▶ [What is being asked]:
Using the data that follows, give the number of lines where the string "использованием" occurs, and nothing else.

▶ [Data for analysis]:
+===+
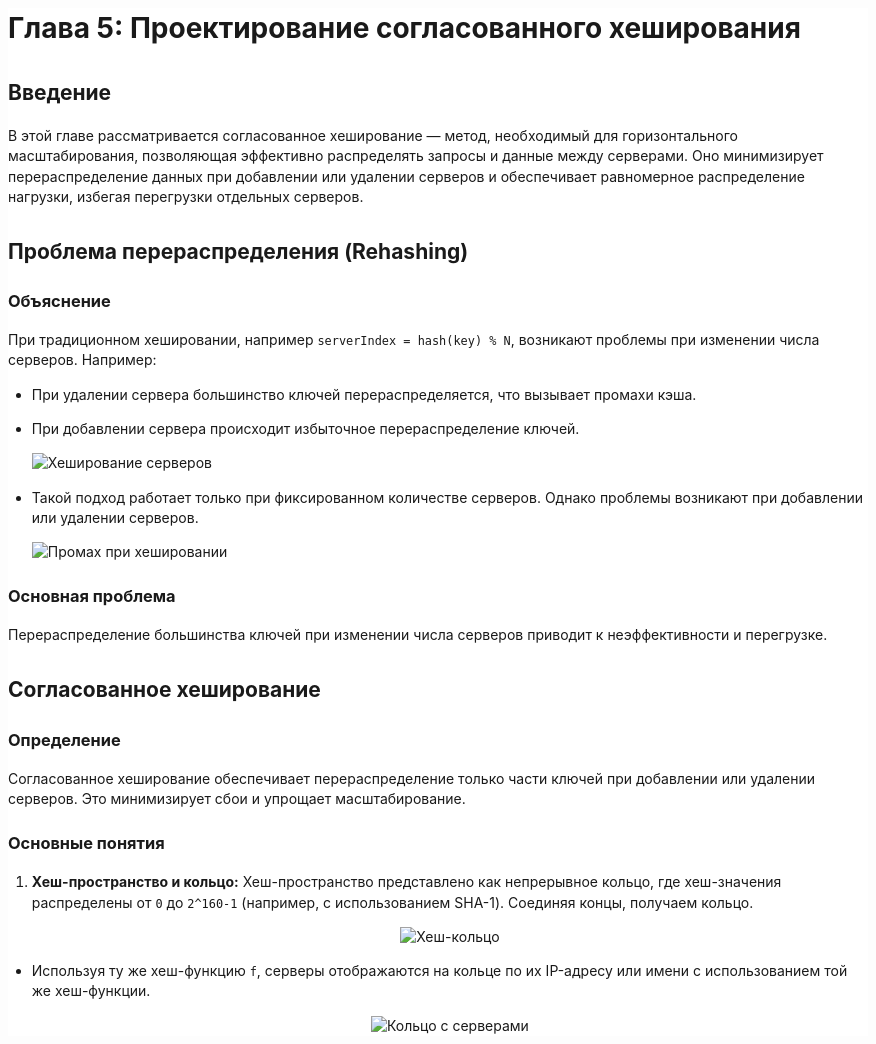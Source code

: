 # Глава 5: Проектирование согласованного хеширования

## Введение
В этой главе рассматривается согласованное хеширование — метод, необходимый для горизонтального масштабирования, позволяющая эффективно распределять запросы и данные между серверами. Оно минимизирует перераспределение данных при добавлении или удалении серверов и обеспечивает равномерное распределение нагрузки, избегая перегрузки отдельных серверов.

## Проблема перераспределения (Rehashing)
### Объяснение
При традиционном хешировании, например `serverIndex = hash(key) % N`, возникают проблемы при изменении числа серверов. Например:
- При удалении сервера большинство ключей перераспределяется, что вызывает промахи кэша.
- При добавлении сервера происходит избыточное перераспределение ключей.

  <img src="./images/server-hashing.png"  alt="Хеширование серверов" width="450">

- Такой подход работает только при фиксированном количестве серверов. Однако проблемы возникают при добавлении или удалении серверов.

  <img src="./images/server-hashing-miss.png"  alt="Промах при хешировании" width="450">

### Основная проблема
Перераспределение большинства ключей при изменении числа серверов приводит к неэффективности и перегрузке.

## Согласованное хеширование
### Определение
Согласованное хеширование обеспечивает перераспределение только части ключей при добавлении или удалении серверов. Это минимизирует сбои и упрощает масштабирование.

### Основные понятия
1. **Хеш-пространство и кольцо:** Хеш-пространство представлено как непрерывное кольцо, где хеш-значения распределены от `0` до `2^160-1` (например, с использованием SHA-1). Соединяя концы, получаем кольцо.
    <p align="center">
    <img src="./images/hash-ring.png"  alt="Хеш-кольцо" width="450">
    </p>

- Используя ту же хеш-функцию `f`, серверы отображаются на кольце по их IP-адресу или имени с использованием той же хеш-функции.

    <p align="center">
    <img src="./images/server-ring.png"  alt="Кольцо с серверами" width="450">
    </p>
+===+
▶ [Result of the task]:
2